Public - Private Partnerships

Introduction
During the course of these years, the goal of attaining the stage of an “Emerging Country, Democratic in its unity and diversity”, on the horizon by 2035 will continue to be pursued.
Cameroon has been implementing these goals since 2010 in its National Development Policy contained in the Strategy Document for Growth and Employment (DSCE) Framework of Government action for the period 2010-2027. The Implementation of this strategy requires a strong mobilization of resources both internally and externally. Internally, the Government has activated public saving schemes, such as the bond loans and the issuance of Treasury bonds. Externally level, it carried out an evaluation of the types of partnerships and developed a Development Partnership Strategy Document (DSPD).

The Government is however aware that the volume of funding required to carry out major public projects is likely to generate over-indebtedness in the medium and long term. Therefore, while optimizing its usual mechanisms of project implementation, the Government intends to strengthen the use of Public – Private Partnerships(PPP).

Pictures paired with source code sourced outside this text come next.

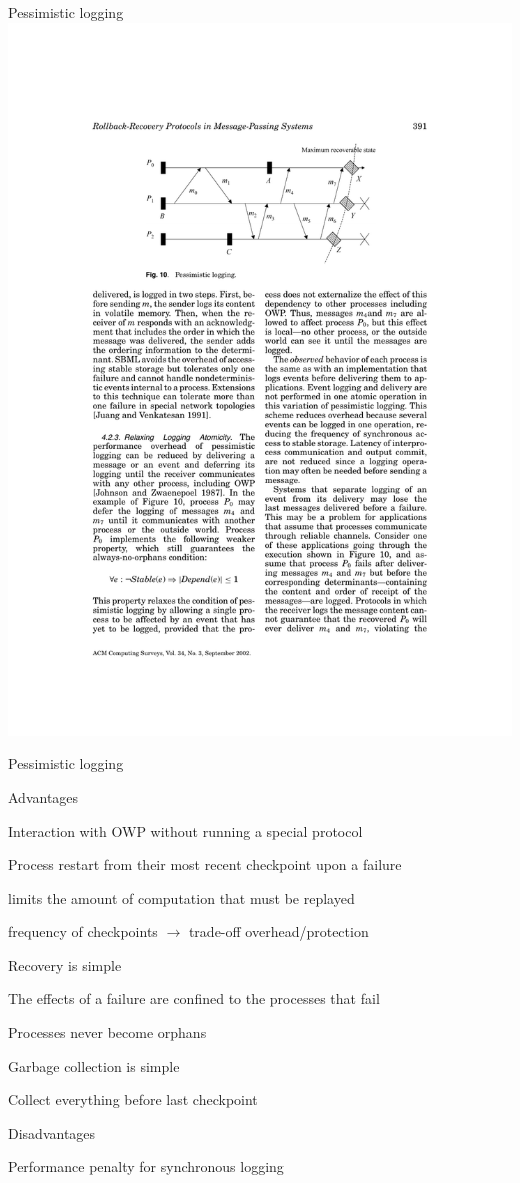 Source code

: \begin{frame}{Pessimistic logging}
\includegraphics[width=\textwidth]{pessimistic}
\end{frame}

\begin{frame}{Pessimistic logging}
\BIL
\item \alert{Advantages}
	\BI
	\item Interaction with OWP without running a special protocol
	\item Process restart from their most recent checkpoint upon a failure
	\BI
		\item limits the amount of computation that must be replayed
		\item frequency of checkpoints $\rightarrow$ trade-off overhead/protection
	\EI
	\item Recovery is simple
	\BI
		\item The effects of a failure are confined to the processes that fail
		\item Processes never become orphans
	\EI
	\item Garbage collection is simple
	\BI
		\item Collect everything before last checkpoint
	\EI
	\EI
\item \alert{Disadvantages}
	\BI
	\item Performance penalty for synchronous logging
	\EI
\EIL
\end{frame}

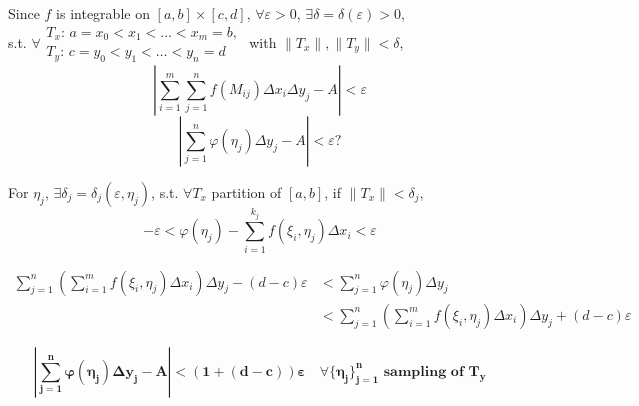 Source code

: \begin{pf}
    Since $f$ is integrable on $[a,b]\times[c,d]$, $\forall\varepsilon>0$, $\exists\delta=\delta(\varepsilon)>0$,\\
    s.t. $\forall\begin{matrix}
            T_x:\,a=x_0<x_1<\dots<x_m=b, \\
            T_y:\,c=y_0<y_1<\dots<y_n=d
        \end{matrix}$ with $\|T_x\|,\|T_y\|<\delta$,
    $$\left|\sum_{i=1}^m\sum_{j=1}^n f(M_{ij})\Delta x_i\Delta y_j-A\right|<\varepsilon$$
    $$\left|\sum_{j=1}^n\varphi(\eta_j)\Delta y_j-A\right|<\varepsilon?$$

    For $\eta_j$, $\exists\delta_j=\delta_j(\varepsilon,\eta_j)$, s.t. $\forall T_x$ partition of $[a,b]$, if $\|T_x\|<\delta_j$,
    $$-\varepsilon<\varphi(\eta_j)-\sum_{i=1}^{k_j}f(\xi_i,\eta_j)\Delta x_i<\varepsilon$$


    \begin{align*}
        \sum_{j=1}^n\left(\sum_{i=1}^mf(\xi_i,\eta_j)\Delta x_i\right)\Delta y_j-(d-c)\varepsilon
         & <\sum_{j=1}^n\varphi(\eta_j)\Delta y_j                                                      \\
         & <\sum_{j=1}^n\left(\sum_{i=1}^m f(\xi_i,\eta_j)\Delta x_i\right)\Delta y_j+(d-c)\varepsilon
    \end{align*}


    $$\boldsymbol{\left|\sum_{j=1}^n\varphi(\eta_j)\Delta y_j-A\right|<(1+(d-c))\varepsilon\quad\forall\{\eta_j\}_{j=1}^n\textbf{ sampling of }T_y}$$
\end{pf}


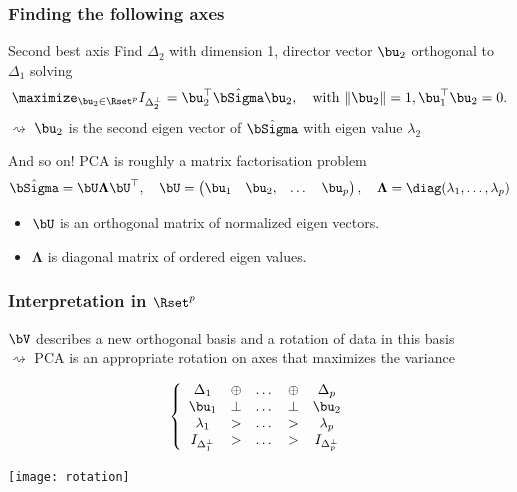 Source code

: \documentclass{beamer}\usepackage[]{graphicx}\usepackage[]{color}
\begin{document}
\begin{frame}
  \frametitle{Finding the following axes}

  \begin{block}{Second best axis}
    Find $\Delta_2$ with dimension 1, director vector $\bu_2$ orthogonal to $\Delta_1$ solving
    \begin{equation*}
        \maximize_{\bu_2 \in \Rset^p} I_{\Delta_2^\bot} = \bu_2^\top \hat{\bSigma}\bu_2, \quad \text{with } \|\bu_2\| = 1, \bu_1^\top \bu_2 = 0.
    \end{equation*} 
  $\rightsquigarrow$ $\bu_2$ is the second eigen vector of $\hat\bSigma$ with eigen value $\lambda_2$
  \end{block}
  
  \vfill
  \pause
  
  \begin{block}{And so on!}
    PCA is roughly a matrix factorisation problem 
    \begin{equation*}
      \hat\bSigma = \bU \boldsymbol\Lambda \bU^\top, \quad
      \bU = \begin{pmatrix}
      \bu_1 & \bu_2, & \dots & \bu_p
      \end{pmatrix}, \quad \boldsymbol\Lambda = \diag(\lambda_1, \dots, \lambda_p)
    \end{equation*}
    \hspace{-.5cm}
  \begin{itemize}
    \item $\bU$ is an orthogonal matrix of normalized eigen vectors.
    \item $\boldsymbol\Lambda$ is diagonal matrix of  ordered eigen values.
  \end{itemize}
  \end{block}
\end{frame}

\begin{frame}
  \frametitle{Interpretation in $\Rset^p$}
    
  $\bV$ describes a new orthogonal basis and a rotation of data in this basis\\
  $\rightsquigarrow$ PCA is an appropriate rotation on axes that maximizes the variance

  \begin{equation*}
    \left\{\begin{array}{ccccc}
      \Delta_1 & \oplus & \dots & \oplus & \Delta_p \\
      \bu_1 & \bot & \dots & \bot & \bu_2 \\
      \lambda_1 & > & \dots & > & \lambda_p \\
      I_{\Delta_1^\bot} & > & \dots & > & I_{\Delta_p^\bot} \\
    \end{array}\right.
  \end{equation*}

  \texttt{[image: rotation]}
\end{frame}
\end{document}
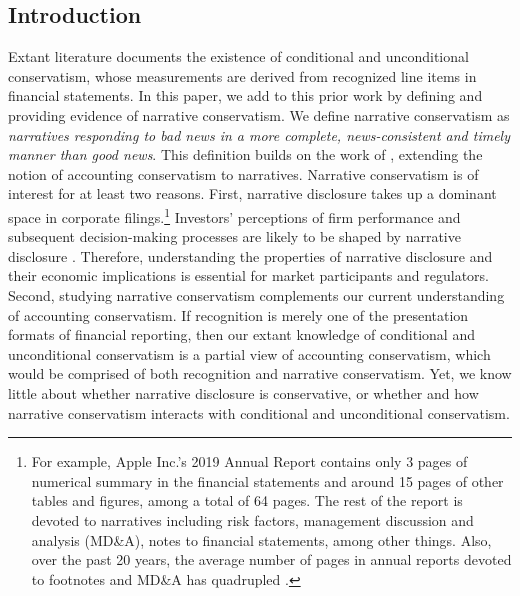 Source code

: \documentclass[a4paper]{article}
\begin{document}
\begin{spacing}{2}
\clearpage

\setcounter{page}{1}
\section{Introduction}
Extant literature documents the existence of conditional and unconditional conservatism, whose measurements are derived from recognized line items in financial statements. %
In this paper, we add to this prior work by defining and providing evidence of narrative conservatism. We define narrative conservatism as \textit{narratives responding to bad news in a more complete, news-consistent and timely manner than good news}. This definition builds on the work of , extending the notion of accounting conservatism to narratives. Narrative conservatism is of interest for at least two reasons. First, narrative disclosure takes up a dominant space in corporate filings.\footnote{For example, Apple Inc.'s 2019 Annual Report contains only 3 pages of numerical summary in the financial statements and around 15 pages of other tables and figures, among a total of 64 pages. The rest of the report is devoted to narratives including risk factors, management discussion and analysis (MD\&A), notes to financial statements, among other things. Also, over the past 20 years, the average number of pages in annual reports devoted to footnotes and MD\&A has quadrupled \cite{eyPointNowTime2012}.} Investors' perceptions of firm performance and subsequent decision-making processes are likely to be shaped by narrative disclosure . Therefore, understanding the properties of narrative disclosure and their economic implications is essential for market participants and regulators. Second, studying narrative conservatism complements our current understanding of accounting conservatism. If recognition is merely one of the presentation formats of financial reporting, then our extant knowledge of conditional and unconditional conservatism is a partial view of accounting conservatism, which would be comprised of both recognition and narrative conservatism. Yet, we know little about whether narrative disclosure is conservative, or whether and how narrative conservatism interacts with conditional and unconditional conservatism.


\end{spacing}
\end{document}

The partnership contract is a derogatory fashion to the Public Market, which follows a specific regulatory framework under the guidance of the Board of Support for Partnership Contracts Realization (CARPA). As part of the implementation of its projects, the PPP enables the state to give project management of a project to a private partner who can design, finance, realize, operate wholly or partly for the provision of some public services.

This “Projects In Need Of Funding Document” (PNFD) presents, based on available data, projects under development in the administrations and requesting funding or partnerships. This document is therefore a call for proposals for funding or collaboration that could lead to the successful implementation of these projects, in compliance with regulatory frameworks in force, Pubic Procurement and Partnership Agreement.

In As part of the work leading to the development of this Document, comparison exercises in the Public Service (CSP) were conducted. Many projects have indeed been spent in CSP based on available data. On the variety of indicators proposed by the model, some projects had a strong PPP potential. On sheets of these projects, the advantage to realize the PPP is to ment said.

Nevertheless, The fact remains that, in practice,for major projects, MOUs be signed at the inception of said projects, in order to allow formal collaboration between the two parties.
The Ministry of Economy, Planning and Regional Development, in collaboration with the various Ministries and the Technical Support from CARPA, developed a “Memorandum of Understanding” model type attached to this document.

The Public Service Comparator (PSC)(CSP) is a model of comparative economic and financial analysis, which makes it possible to compare projects, financing and public ordering/control tools. It makes it possible to find the combination of project-financing tool with a combination of public procurement that provides the best value to the National Economy. From the input data Available on projects and potential funding, it allows automatic calculation of a series of performance indicators both in Public Market and in Public-Private Partnerships. These performance indicators (NPV/VAN, IRR/TRI, DSCR, etc.) are decision support tools for the The Ministry of Economy, Planning and Regional Development (MINEPAT).